Maxwell Ostby, a friend and client of Gustafson, said his family, including his four kids, loves the pastries, especially the croissants.

"There's just this perfect crust on the outside and on the inside, it looks like a crashing wave — just this spiral of dough," Ostby said. "It's just soft and delicious and buttery and insanely good."

The University of Iowa graduate with a degree in French said he always loved eating, but it was hard for him to find the perfect cakes and pastries with satisfying ingredients. This preference for substance rather than a sugar rush probably comes from growing up with his father's cooking.

"He's not really fancy — it's just whatever he makes is really good even if it's a simple item," he said. "Maybe it's my bias because he's my dad, but it just tastes better than anybody else's."

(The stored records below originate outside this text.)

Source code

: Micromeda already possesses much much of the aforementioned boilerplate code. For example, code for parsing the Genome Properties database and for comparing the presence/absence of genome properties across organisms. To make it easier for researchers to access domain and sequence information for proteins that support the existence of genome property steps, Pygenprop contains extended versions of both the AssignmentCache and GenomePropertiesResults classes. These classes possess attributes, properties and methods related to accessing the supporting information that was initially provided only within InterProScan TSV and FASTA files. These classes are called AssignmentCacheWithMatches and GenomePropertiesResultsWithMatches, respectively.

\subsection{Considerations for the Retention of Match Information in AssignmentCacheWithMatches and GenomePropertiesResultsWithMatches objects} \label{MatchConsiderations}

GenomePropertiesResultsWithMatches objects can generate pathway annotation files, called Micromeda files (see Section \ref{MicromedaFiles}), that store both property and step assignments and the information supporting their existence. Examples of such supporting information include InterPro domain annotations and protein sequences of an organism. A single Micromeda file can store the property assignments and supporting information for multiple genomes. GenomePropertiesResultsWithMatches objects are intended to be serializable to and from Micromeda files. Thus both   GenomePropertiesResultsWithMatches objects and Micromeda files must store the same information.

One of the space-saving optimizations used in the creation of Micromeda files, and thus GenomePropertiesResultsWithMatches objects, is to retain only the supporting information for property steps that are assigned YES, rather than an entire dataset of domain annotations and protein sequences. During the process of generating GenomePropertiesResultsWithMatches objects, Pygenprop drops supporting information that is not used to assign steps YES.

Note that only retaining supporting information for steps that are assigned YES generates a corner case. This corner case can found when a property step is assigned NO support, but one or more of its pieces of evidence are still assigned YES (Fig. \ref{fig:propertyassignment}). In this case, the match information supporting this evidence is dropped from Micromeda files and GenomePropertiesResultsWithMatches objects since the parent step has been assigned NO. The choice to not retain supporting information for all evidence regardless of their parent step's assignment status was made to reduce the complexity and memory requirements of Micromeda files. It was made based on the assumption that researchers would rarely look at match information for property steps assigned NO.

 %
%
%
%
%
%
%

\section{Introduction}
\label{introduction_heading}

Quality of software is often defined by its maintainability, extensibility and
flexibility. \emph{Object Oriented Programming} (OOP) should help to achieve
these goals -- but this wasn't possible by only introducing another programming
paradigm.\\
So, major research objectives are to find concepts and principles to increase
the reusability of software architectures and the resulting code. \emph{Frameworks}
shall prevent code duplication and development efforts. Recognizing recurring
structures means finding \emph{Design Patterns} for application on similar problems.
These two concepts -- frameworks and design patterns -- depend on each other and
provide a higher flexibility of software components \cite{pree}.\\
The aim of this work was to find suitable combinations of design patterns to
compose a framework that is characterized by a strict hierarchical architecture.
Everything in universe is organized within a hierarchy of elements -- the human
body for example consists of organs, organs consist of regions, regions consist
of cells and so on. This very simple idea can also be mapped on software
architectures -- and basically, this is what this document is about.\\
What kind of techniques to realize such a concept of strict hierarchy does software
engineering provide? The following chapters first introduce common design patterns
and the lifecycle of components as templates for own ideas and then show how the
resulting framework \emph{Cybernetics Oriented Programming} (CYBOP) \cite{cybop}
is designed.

Gustafson's friend and his former manager from his time working as a cook at Shakespeare's Pub & Grill, Christina Sjogren, said Gustafson is very hardworking and dedicated to his career.

"Just from knowing Gus, I know his baking is very personal to him," she said. "It's something that he spent a lot of time on and really developed his skills at."

Gustafson tries to be in bed by 4 p.m., so he can get up at midnight, plan out his day, spend some quiet time with his thoughts, and then spend four hours tearing up his kitchen in a flurry of baking.

"That's where a lot of the acceptance and deep breaths come in, when you're trying to bake a hundred pastries before 5:30 in the morning," he said.

Eventually, the baker hopes to have a store in which he could offer coffee and sandwiches in addition to his pastries and cakes and create employment for more people.

"The little notes I get when people first start up that say, 'Wow the chocolate croissants are amazing' [are] a lot of positive reinforcement that I think anyone would enjoy having a hand in," Gustafson said.